Show that each of the relation R in the set A = { x ∈Z: 0≤x≤12}, A={x} given by (i) R = { (a,b) : |a - b| is a multiple of 4} (ii) R = {(a,b):a = b} is an equivalence relation. Find the set of all elements related to 1 in each case.

Answer

A = { x ∈ Z : 0 ≤ x ≤ 12} = {0,1,2,3,4,5,6,7,8,9,10,11,12}

(i) R = { (a,b) : |a - b| is a multiple of 4}

For any element a ∈A, we have (a, a) ∈ R as |a - a = 0|is a multiple of 4.

∴R is reflexive.

Now, let (a, b) ∈ R ⇒ |a - b| is a multiple of 4.

⇒ |-(a - b)| = ⇒ |b - a| is a multiple of 4.

⇒ (b, a) ∈ R

∴R is symmetric.

Now, let (a, b), (b, c) ∈ R.

⇒ |(a - b)| is a multiple of 4 and |(b - c)| is a multiple of 4.

⇒ (a - b) is a multiple of 4 and (b - c) is a multiple of 4.

⇒ (a - c) = (a – b) + (b – c) is a multiple of 4.

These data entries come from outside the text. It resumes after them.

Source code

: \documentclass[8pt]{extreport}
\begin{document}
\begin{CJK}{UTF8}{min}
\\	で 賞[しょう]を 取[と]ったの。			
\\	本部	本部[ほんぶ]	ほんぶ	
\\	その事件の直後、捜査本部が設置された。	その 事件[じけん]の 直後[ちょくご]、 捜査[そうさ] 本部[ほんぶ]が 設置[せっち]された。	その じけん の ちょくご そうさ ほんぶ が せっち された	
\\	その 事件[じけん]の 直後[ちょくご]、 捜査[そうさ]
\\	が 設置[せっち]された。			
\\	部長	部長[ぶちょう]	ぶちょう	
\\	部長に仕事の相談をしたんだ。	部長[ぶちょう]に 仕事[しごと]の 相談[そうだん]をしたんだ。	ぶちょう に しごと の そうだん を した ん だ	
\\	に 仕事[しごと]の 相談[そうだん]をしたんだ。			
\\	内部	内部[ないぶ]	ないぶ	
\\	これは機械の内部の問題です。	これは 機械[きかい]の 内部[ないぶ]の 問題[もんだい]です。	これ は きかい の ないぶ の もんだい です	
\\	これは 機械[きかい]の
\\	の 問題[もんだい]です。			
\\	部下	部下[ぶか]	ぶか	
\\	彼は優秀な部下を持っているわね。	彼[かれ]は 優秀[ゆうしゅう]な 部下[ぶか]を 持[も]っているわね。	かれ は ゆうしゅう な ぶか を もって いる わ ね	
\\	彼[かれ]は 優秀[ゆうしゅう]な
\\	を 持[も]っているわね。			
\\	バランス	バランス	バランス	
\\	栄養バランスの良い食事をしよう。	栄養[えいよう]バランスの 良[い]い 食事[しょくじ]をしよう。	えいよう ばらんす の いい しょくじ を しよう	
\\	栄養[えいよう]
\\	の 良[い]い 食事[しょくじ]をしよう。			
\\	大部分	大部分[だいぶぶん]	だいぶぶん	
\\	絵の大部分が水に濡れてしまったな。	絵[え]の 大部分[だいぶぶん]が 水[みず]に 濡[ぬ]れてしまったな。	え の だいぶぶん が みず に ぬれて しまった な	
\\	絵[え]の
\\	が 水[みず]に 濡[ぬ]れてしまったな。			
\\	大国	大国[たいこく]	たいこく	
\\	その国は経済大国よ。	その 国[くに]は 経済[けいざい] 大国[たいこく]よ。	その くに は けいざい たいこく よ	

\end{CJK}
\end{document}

⇒ |a - c| is a multiple of 4.

⇒ (a, c) ∈R

∴ R is transitive.

Hence, R is an equivalence relation.

The set of elements related to 1 is {1, 5, 9} since

|1 - 1| = 0 is a multiple of 4,

|5 - 1| = 4 is a multiple of 4, and

|9 - 1| = 8 is a multiple of 4.

(ii) R = {(a, b): a = b}

For any element a ∈A, we have (a, a) ∈ R, since a = a.

∴R is reflexive.

Now, let (a, b) ∈ R.

⇒ a = b

⇒ b = a

⇒ (b, a) ∈ R

∴R is symmetric.

Now, let (a, b) ∈ R and (b, c) ∈ R.

⇒ a = b and b = c

⇒ a = c

⇒ (a, c) ∈ R

∴ R is transitive.

Hence, R is an equivalence relation.

The elements in R that are related to 1 will be those elements from set A which are equal to 1.